Bruins fans had a good reason to want to lock him up

  • Don’t worry Blues Fans !
  • Jordan didn’t get arrested for real.
  • In fact, he’s about to get a pretty significant raise.
  • Binnington’s pedestrian .914 playoff save percentage and 2.46 goals-against average doesn’t quite do his post-season performance justice.

“He’s going to earn a big pay raise this summer and we’re looking forward to paying him.”

  • That isn’t something you’ll hear many sports executives exclaim publicly, but that’s exactly what St.

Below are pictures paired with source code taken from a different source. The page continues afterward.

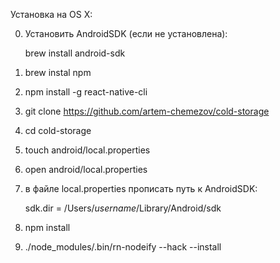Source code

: Установка на OS X:

0. Установить AndroidSDK (если не установлена):

    brew install android-sdk

1. brew instal npm

2. npm install -g react-native-cli

3. git clone https://github.com/artem-chemezov/cold-storage

4. cd cold-storage

5. touch android/local.properties

6. open android/local.properties

7. в файле local.properties прописать путь к AndroidSDK:

    sdk.dir = /Users/*username*/Library/Android/sdk

8. npm install

9. ./node_modules/.bin/rn-nodeify --hack --install

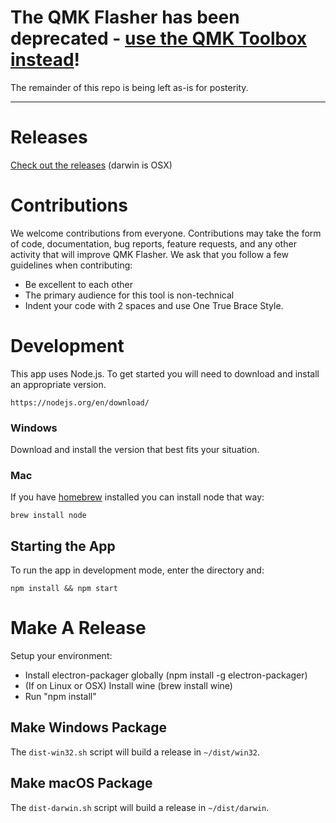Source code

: # The QMK Flasher has been deprecated - [use the QMK Toolbox instead](https://github.com/qmk/qmk_toolbox/releases)!

The remainder of this repo is being left as-is for posterity.

---

# Releases

[Check out the releases](https://github.com/qmk/qmk_flasher/releases) (darwin is OSX)

# Contributions

We welcome contributions from everyone. Contributions may take the form of
code, documentation, bug reports, feature requests, and any other activity
that will improve QMK Flasher. We ask that you follow a few guidelines when 
contributing:

* Be excellent to each other
* The primary audience for this tool is non-technical
* Indent your code with 2 spaces and use One True Brace Style.

# Development

This app uses Node.js. To get started you will need to download and install
an appropriate version.

    https://nodejs.org/en/download/

### Windows

Download and install the version that best fits your situation.

### Mac

If you have [homebrew](http://brew.sh) installed you can install node
that way:

    brew install node

## Starting the App

To run the app in development mode, enter the directory and:

    npm install && npm start

# Make A Release

Setup your environment:

* Install electron-packager globally (npm install -g electron-packager)
* (If on Linux or OSX) Install wine (brew install wine)
* Run "npm install"

## Make Windows Package

The `dist-win32.sh` script will build a release in `~/dist/win32`.

## Make macOS Package

The `dist-darwin.sh` script will build a release in `~/dist/darwin`.
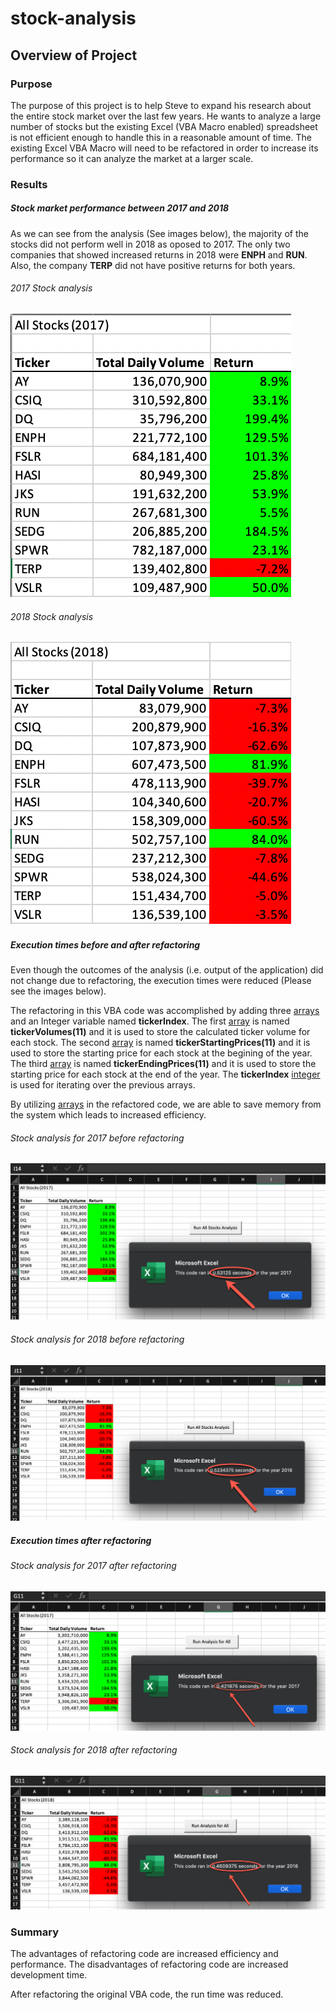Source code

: # stock-analysis

## Overview of Project

### Purpose
The purpose of this project is to help Steve to expand his research about the entire stock market over the last few years. He wants to analyze a large number of stocks but the existing Excel (VBA Macro enabled) spreadsheet is not efficient enough to handle this in a reasonable amount of time.  The existing Excel VBA Macro will need to be refactored in order to increase its performance so it can analyze the market at a larger scale.

### Results
##### Stock market performance between 2017 and 2018
As we can see from the analysis (See images below), the majority of the stocks did not perform well in 2018 as oposed to 2017.  The only two companies that showed increased returns in 2018 were **ENPH** and **RUN**.  Also, the company **TERP** did not have positive returns for both years.

###### 2017 Stock analysis
![image_name](https://github.com/jh2010/stock-analysis/blob/master/VBA_Challenge_2017_table_only.png)

###### 2018 Stock analysis
![image_name](https://github.com/jh2010/stock-analysis/blob/master/VBA_Challenge_2018_table_only.png)
---
##### Execution times before and after refactoring
Even though the outcomes of the analysis (i.e. output of the application) did not change due to refactoring, the execution times were reduced (Please see the images below).

The refactoring in this VBA code was accomplished by adding three [arrays](https://docs.microsoft.com/en-us/office/vba/language/concepts/getting-started/using-arrays) and an Integer variable named **tickerIndex**. The first [array](https://docs.microsoft.com/en-us/office/vba/language/concepts/getting-started/using-arrays) is named **tickerVolumes(11)** and it is used to store the calculated ticker volume for each stock.  The second [array](https://docs.microsoft.com/en-us/office/vba/language/concepts/getting-started/using-arrays) is named **tickerStartingPrices(11)** and it is used to store the starting price for each stock at the begining of the year. The third [array](https://docs.microsoft.com/en-us/office/vba/language/concepts/getting-started/using-arrays) is named **tickerEndingPrices(11)** and it is used to store the starting price for each stock at the end of the year. The **tickerIndex** [integer](https://docs.microsoft.com/en-us/dotnet/visual-basic/language-reference/data-types/integer-data-type) is used for iterating over the previous arrays.

By utilizing [arrays](https://docs.microsoft.com/en-us/office/vba/language/concepts/getting-started/using-arrays) in the refactored code, we are able to save memory from the system which leads to increased efficiency.

###### Stock analysis for 2017 before refactoring
![image_name](https://github.com/jh2010/stock-analysis/blob/master/VBA_Challenge_2017_older.png)

###### Stock analysis for 2018 before refactoring
![image_name](https://github.com/jh2010/stock-analysis/blob/master/VBA_Challenge_2018_older.png)

##### Execution times after refactoring
###### Stock analysis for 2017 after refactoring
![image_name](https://github.com/jh2010/stock-analysis/blob/master/VBA_Challenge_2017.png)

###### Stock analysis for 2018 after refactoring
![image_name](https://github.com/jh2010/stock-analysis/blob/master/VBA_Challenge_2018.png)

### Summary
The advantages of refactoring code are increased efficiency and performance.  The disadvantages of refactoring code are increased development time.

After refactoring the original VBA code, the run time was reduced.
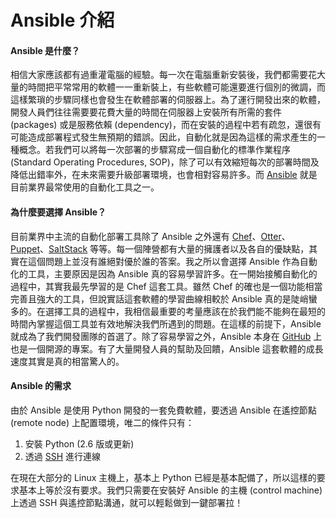 # Ansible 介紹

#### Ansible 是什麼？

相信大家應該都有過重灌電腦的經驗。每一次在電腦重新安裝後，我們都需要花大量的時間把平常常用的軟體一一重新裝上，有些軟體可能還要進行個別的微調，而這樣繁瑣的步驟同樣也會發生在軟體部署的伺服器上。為了運行開發出來的軟體，開發人員們往往需要要花費大量的時間在伺服器上安裝所有所需的套件 (packages) 或是服務依賴 (dependency)，而在安裝的過程中若有疏忽，還很有可能造成部署程式發生無預期的錯誤。因此，自動化就是因為這樣的需求產生的一種概念。若我們可以將每一次部署的步驟寫成一個自動化的標準作業程序 (Standard Operating Procedures, SOP)，除了可以有效縮短每次的部署時間及降低出錯率外，在未來需要升級部署環境，也會相對容易許多。而 [Ansible](https://www.ansible.com/) 就是目前業界最常使用的自動化工具之一。

#### 為什麼要選擇 Ansible？

目前業界中主流的自動化部署工具除了 Ansible 之外還有 [Chef](https://www.chef.io/chef/)、[Otter](http://inedo.com/otter)、[Puppet](https://puppet.com/)、[SaltStack](https://saltstack.com/) 等等。每一個陣營都有大量的擁護者以及各自的優缺點，其實在這個問題上並沒有誰絕對優於誰的答案。我之所以會選擇 Ansible 作為自動化的工具，主要原因是因為 Ansible 真的容易學習許多。在一開始接觸自動化的過程中，其實我最先學習的是 Chef 這套工具。雖然 Chef 的確也是一個功能相當完善且強大的工具，但說實話這套軟體的學習曲線相較於 Ansible 真的是陡峭蠻多的。在選擇工具的過程中，我相信最重要的考量應該在於我們能不能夠在最短的時間內掌握這個工具並有效地解決我們所遇到的問題。在這樣的前提下，Ansible 就成為了我們開發團隊的首選了。除了容易學習之外，Ansible 本身在 [GitHub](https://github.com/ansible) 上也是一個開源的專案。有了大量開發人員的幫助及回饋，Ansible 這套軟體的成長速度其實是真的相當驚人的。

#### Ansible 的需求

由於 Ansible 是使用 Python 開發的一套免費軟體，要透過 Ansible 在遙控節點 (remote node) 上配置環境，唯二的條件只有：

1. 安裝 Python (2.6 版或更新)
2. 透過 [SSH](https://en.wikipedia.org/wiki/Secure_Shell) 進行連線

在現在大部分的 Linux 主機上，基本上 Python 已經是基本配備了，所以這樣的要求基本上等於沒有要求。我們只需要在安裝好 Ansible 的主機 (control machine) 上透過 SSH 與遙控節點溝通，就可以輕鬆做到一鍵部署拉！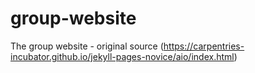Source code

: # group-website
The group website - original source (https://carpentries-incubator.github.io/jekyll-pages-novice/aio/index.html)
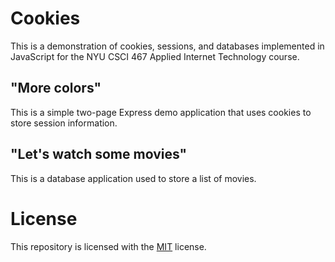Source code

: <!-- README.md -->
<!-- Copyright (c) 2024 Ishan Pranav -->
<!-- Licensed under the MIT License. -->

# Cookies

This is a demonstration of cookies, sessions, and databases implemented in
JavaScript for the NYU CSCI 467 Applied Internet Technology course.

## \"More colors\"

This is a simple two-page Express demo application that uses cookies to store
session information.

## \"Let\'s watch some movies\"

This is a database application used to store a list of movies.

# License

This repository is licensed with the [MIT](LICENSE.txt) license.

Louis Blues general manager Doug Armstrong said of Jordan Binnington one day after the rookie goaltender led the team to its first Stanley Cup championship.
  • The 25-year-old Richmond Hill, Ont., native stopped 32 of 33 shots Wednesday and had a shutout going until Matt Grzelcyk went bar down on a futile goal with 2:10 remaining in the third period.
  • Binnington, a pending restricted free agent with arbitration rights, is a finalist for the Calder Trophy as the league’s top rookie alongside Vancouver Canucks forward Elias Pettersson and Buffalo Sabres blue-liner Rasmus Dahlin.
  • While he may not be the favourite to win that trophy, his spot as a Calder finalist is made all the more impressive when you consider he didn’t make his first start until Jan. 7.
  • Binnington earned a 25-save shutout over the Philadelphia Flyers that night and carried that momentum all the way through to hoisting the Cup.

“The first game he gets a shutout in Philly and you’re hoping,” general manager Doug Armstrong said. “You keep watching and wondering, ‘Is this real?’ Water usually finds its level. Well, his water level is very high. I would say you’re into mid-February and March and he’s a rock of our team. … He’s a well-deserving champion.”